■ **Task**:
Print, exactly as they appear in the listing below, the lines from the line with "- Option J section: Lines 2631-2868 (approx)" to the line with "- Fixed response fields", with both end lines kept.

■ **Extracted entries**:
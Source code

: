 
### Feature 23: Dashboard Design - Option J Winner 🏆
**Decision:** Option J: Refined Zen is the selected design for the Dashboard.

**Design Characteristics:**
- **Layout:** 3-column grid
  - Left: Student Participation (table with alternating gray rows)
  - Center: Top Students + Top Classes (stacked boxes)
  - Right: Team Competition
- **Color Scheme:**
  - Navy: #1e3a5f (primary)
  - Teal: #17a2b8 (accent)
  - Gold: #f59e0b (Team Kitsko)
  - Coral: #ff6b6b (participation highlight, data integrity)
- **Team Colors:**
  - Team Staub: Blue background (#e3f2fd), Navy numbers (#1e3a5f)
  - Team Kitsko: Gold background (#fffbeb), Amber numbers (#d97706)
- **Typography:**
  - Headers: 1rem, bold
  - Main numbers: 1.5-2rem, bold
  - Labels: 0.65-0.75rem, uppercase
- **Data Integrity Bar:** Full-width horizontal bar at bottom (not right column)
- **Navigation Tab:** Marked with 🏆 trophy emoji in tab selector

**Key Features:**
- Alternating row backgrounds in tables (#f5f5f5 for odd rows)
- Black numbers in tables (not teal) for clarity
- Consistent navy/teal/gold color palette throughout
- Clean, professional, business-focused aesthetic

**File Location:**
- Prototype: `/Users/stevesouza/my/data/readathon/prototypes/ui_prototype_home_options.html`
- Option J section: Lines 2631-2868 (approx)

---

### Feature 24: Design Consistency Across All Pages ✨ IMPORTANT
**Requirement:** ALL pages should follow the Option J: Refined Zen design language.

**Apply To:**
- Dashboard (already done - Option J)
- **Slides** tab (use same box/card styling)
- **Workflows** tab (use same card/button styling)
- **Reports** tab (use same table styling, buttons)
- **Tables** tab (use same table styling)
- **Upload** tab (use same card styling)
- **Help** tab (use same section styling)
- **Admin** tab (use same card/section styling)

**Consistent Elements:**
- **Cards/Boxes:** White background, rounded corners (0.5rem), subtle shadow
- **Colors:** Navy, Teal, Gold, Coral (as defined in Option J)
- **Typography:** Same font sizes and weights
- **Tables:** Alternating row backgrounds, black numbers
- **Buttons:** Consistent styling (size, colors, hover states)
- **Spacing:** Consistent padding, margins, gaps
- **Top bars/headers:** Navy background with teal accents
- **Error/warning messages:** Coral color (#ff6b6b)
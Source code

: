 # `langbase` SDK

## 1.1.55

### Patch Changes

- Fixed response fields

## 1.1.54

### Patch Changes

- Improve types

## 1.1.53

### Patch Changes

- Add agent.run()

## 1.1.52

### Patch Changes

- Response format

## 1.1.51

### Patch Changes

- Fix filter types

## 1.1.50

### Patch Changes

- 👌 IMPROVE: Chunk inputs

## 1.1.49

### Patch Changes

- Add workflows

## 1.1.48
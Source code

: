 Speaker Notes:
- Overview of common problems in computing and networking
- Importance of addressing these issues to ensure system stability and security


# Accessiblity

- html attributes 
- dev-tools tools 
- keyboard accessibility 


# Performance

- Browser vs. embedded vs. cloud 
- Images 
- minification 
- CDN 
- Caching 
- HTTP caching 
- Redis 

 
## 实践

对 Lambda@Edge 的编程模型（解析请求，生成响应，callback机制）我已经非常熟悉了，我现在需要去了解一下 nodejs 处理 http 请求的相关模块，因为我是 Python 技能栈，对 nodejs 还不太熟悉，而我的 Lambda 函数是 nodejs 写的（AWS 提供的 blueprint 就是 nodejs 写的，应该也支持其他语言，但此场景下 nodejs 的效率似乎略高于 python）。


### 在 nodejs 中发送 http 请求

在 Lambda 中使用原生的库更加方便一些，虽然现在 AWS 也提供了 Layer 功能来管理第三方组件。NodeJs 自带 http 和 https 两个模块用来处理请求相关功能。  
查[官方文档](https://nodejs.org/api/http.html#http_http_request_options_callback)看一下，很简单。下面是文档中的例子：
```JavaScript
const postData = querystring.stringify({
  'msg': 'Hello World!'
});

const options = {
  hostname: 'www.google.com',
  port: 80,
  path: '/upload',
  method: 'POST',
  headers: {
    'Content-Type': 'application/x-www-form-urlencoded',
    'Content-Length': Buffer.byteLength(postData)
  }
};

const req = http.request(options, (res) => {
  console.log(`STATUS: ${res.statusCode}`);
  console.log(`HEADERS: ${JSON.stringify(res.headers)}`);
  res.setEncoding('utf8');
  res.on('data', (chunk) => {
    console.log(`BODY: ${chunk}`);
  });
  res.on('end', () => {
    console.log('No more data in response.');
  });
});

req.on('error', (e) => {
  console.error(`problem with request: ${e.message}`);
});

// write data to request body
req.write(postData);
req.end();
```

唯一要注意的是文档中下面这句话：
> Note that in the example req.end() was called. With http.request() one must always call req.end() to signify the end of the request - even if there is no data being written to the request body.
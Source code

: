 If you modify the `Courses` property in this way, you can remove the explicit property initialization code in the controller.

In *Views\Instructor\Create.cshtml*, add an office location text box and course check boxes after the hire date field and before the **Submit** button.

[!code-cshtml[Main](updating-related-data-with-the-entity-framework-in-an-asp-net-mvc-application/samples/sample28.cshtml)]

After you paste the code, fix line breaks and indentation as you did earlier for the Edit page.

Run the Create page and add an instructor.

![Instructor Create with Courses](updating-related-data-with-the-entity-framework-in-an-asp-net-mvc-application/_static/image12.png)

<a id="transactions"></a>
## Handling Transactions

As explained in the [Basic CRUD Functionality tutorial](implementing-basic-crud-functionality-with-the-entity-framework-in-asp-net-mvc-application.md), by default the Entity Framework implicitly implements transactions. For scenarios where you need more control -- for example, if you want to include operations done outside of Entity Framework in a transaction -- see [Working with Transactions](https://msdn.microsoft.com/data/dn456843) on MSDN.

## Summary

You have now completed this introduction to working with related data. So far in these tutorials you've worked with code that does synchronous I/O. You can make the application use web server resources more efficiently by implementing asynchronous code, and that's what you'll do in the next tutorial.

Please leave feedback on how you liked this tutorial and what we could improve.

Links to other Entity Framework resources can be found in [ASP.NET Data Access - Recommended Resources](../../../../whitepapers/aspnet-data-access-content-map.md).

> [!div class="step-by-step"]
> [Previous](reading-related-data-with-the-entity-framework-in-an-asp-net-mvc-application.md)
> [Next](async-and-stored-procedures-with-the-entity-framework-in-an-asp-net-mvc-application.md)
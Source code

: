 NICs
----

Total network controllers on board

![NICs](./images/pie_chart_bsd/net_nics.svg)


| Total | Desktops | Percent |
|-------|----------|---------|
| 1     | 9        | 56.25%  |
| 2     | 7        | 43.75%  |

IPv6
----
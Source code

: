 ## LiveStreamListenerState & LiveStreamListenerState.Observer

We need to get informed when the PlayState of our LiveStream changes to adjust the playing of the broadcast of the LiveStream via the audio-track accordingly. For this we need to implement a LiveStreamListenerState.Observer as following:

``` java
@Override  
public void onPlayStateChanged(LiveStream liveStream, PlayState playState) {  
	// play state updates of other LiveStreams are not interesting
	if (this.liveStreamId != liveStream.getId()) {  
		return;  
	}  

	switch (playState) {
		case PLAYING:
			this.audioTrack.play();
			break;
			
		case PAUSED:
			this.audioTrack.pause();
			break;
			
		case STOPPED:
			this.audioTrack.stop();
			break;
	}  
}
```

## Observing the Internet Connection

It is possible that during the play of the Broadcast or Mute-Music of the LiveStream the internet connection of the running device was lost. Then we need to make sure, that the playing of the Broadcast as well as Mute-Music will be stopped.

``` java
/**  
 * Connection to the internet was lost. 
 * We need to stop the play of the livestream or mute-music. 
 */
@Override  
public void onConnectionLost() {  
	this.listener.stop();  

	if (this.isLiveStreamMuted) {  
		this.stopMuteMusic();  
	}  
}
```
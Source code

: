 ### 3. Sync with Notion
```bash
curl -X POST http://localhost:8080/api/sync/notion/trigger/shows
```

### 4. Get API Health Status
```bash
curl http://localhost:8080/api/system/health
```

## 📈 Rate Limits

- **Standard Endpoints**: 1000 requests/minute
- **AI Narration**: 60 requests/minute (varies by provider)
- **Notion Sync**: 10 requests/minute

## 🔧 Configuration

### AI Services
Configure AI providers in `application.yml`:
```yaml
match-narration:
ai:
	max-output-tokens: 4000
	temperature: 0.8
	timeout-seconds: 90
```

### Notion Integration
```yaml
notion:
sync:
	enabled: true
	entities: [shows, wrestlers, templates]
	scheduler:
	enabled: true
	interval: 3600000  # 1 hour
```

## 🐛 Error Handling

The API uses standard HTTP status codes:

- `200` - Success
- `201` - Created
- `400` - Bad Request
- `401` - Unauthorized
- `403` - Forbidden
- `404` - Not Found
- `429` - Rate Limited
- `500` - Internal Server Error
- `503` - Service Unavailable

■ **Answer box**:
- Option J section: Lines 2631-2868 (approx)

---

### Feature 24: Design Consistency Across All Pages ✨ IMPORTANT
**Requirement:** ALL pages should follow the Option J: Refined Zen design language.

**Apply To:**
- Dashboard (already done - Option J)
- **Slides** tab (use same box/card styling)
- **Workflows** tab (use same card/button styling)
- **Reports** tab (use same table styling, buttons)
- **Tables** tab (use same table styling)
- **Upload** tab (use same card styling)
- **Help** tab (use same section styling)
- **Admin** tab (use same card/section styling)

**Consistent Elements:**
- **Cards/Boxes:** White background, rounded corners (0.5rem), subtle shadow
- **Colors:** Navy, Teal, Gold, Coral (as defined in Option J)
- **Typography:** Same font sizes and weights
- **Tables:** Alternating row backgrounds, black numbers
- **Buttons:** Consistent styling (size, colors, hover states)
- **Spacing:** Consistent padding, margins, gaps
- **Top bars/headers:** Navy background with teal accents
- **Error/warning messages:** Coral color (#ff6b6b)
Source code

: # `langbase` SDK

## 1.1.55

### Patch Changes

- Fixed response fields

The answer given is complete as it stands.